Start of Block
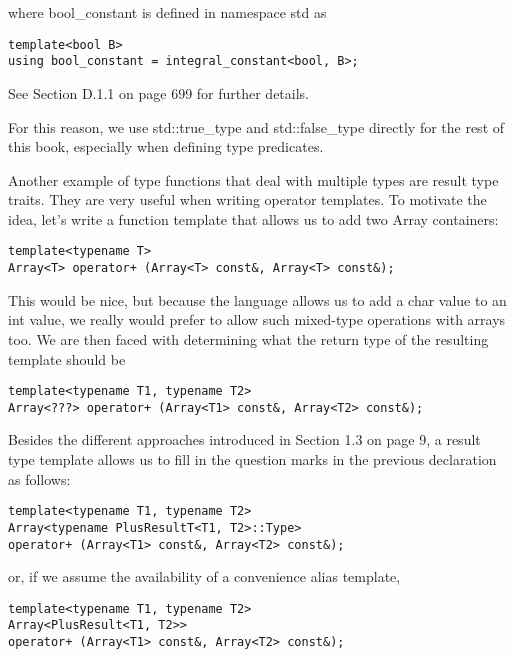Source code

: where bool\_constant is defined in namespace std as

\begin{lstlisting}[style=styleCXX]
template<bool B>
using bool_constant = integral_constant<bool, B>;
\end{lstlisting}

See Section D.1.1 on page 699 for further details.

For this reason, we use std::true\_type and std::false\_type directly for the rest of this book, especially when defining type predicates.


Another example of type functions that deal with multiple types are result type traits. They are very useful when writing operator templates. To motivate the idea, let’s write a function template that allows us to add two Array containers:

\begin{lstlisting}[style=styleCXX]
template<typename T>
Array<T> operator+ (Array<T> const&, Array<T> const&);
\end{lstlisting}

This would be nice, but because the language allows us to add a char value to an int value, we really would prefer to allow such mixed-type operations with arrays too. We are then faced with determining what the return type of the resulting template should be

\begin{lstlisting}[style=styleCXX]
template<typename T1, typename T2>
Array<???> operator+ (Array<T1> const&, Array<T2> const&);
\end{lstlisting}

Besides the different approaches introduced in Section 1.3 on page 9, a result type template allows us to fill in the question marks in the previous declaration as follows:

\begin{lstlisting}[style=styleCXX]
template<typename T1, typename T2>
Array<typename PlusResultT<T1, T2>::Type>
operator+ (Array<T1> const&, Array<T2> const&);
\end{lstlisting}

or, if we assume the availability of a convenience alias template,

\begin{lstlisting}[style=styleCXX]
template<typename T1, typename T2>
Array<PlusResult<T1, T2>>
operator+ (Array<T1> const&, Array<T2> const&);
\end{lstlisting}

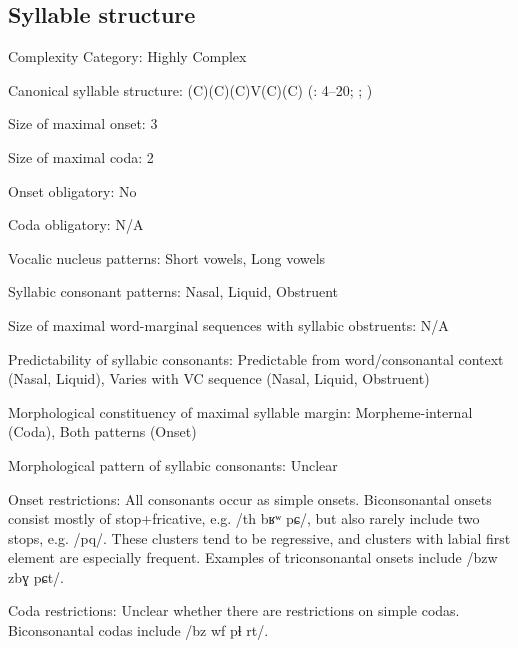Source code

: {\subsection*{Syllable structure}
\begin{appendixdesc}

\item[Complexity Category:] Highly Complex

\item[Canonical syllable structure:] (C)(C)(C)V(C)(C) (\citealt{Colarusso2006}: 4--20; \citealt[13]{Matasović2010}; \citealt{Applebaum2013})

\item[Size of maximal onset:] 3

\item[Size of maximal coda:] 2

\item[Onset obligatory:] No

\item[Coda obligatory:] N/A

\item[Vocalic nucleus patterns:] Short vowels, Long vowels

\item[Syllabic consonant patterns:] Nasal, Liquid, Obstruent

\item[Size of maximal word-marginal sequences with syllabic obstruents:] N/A

\item[Predictability of syllabic consonants:] Predictable from word/consonantal context (Nasal, Liquid), Varies with VC sequence (Nasal, Liquid, Obstruent)

\item[Morphological constituency of maximal syllable margin:] Morpheme-internal (Coda), Both patterns (Onset)

\item[Morphological pattern of syllabic consonants:] Unclear

\item[Onset restrictions:] All consonants occur as simple onsets. Biconsonantal onsets consist mostly of stop+fricative, e.g. /th bʁʷ pɕ/, but also rarely include two stops, e.g. /pq/. These clusters tend to be regressive, and clusters with labial first element are especially frequent. Examples of triconsonantal onsets include /bzw zbɣ pɕt/.

\item[Coda restrictions:] Unclear whether there are restrictions on simple codas. Biconsonantal codas include /bz wf pɬ rt/.


\end{appendixdesc}}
End of Block
• _WORK TASK_
Tally each line in the data that holds the word "obligatory"; write only the total.

• _EXERCISE RESULT_
2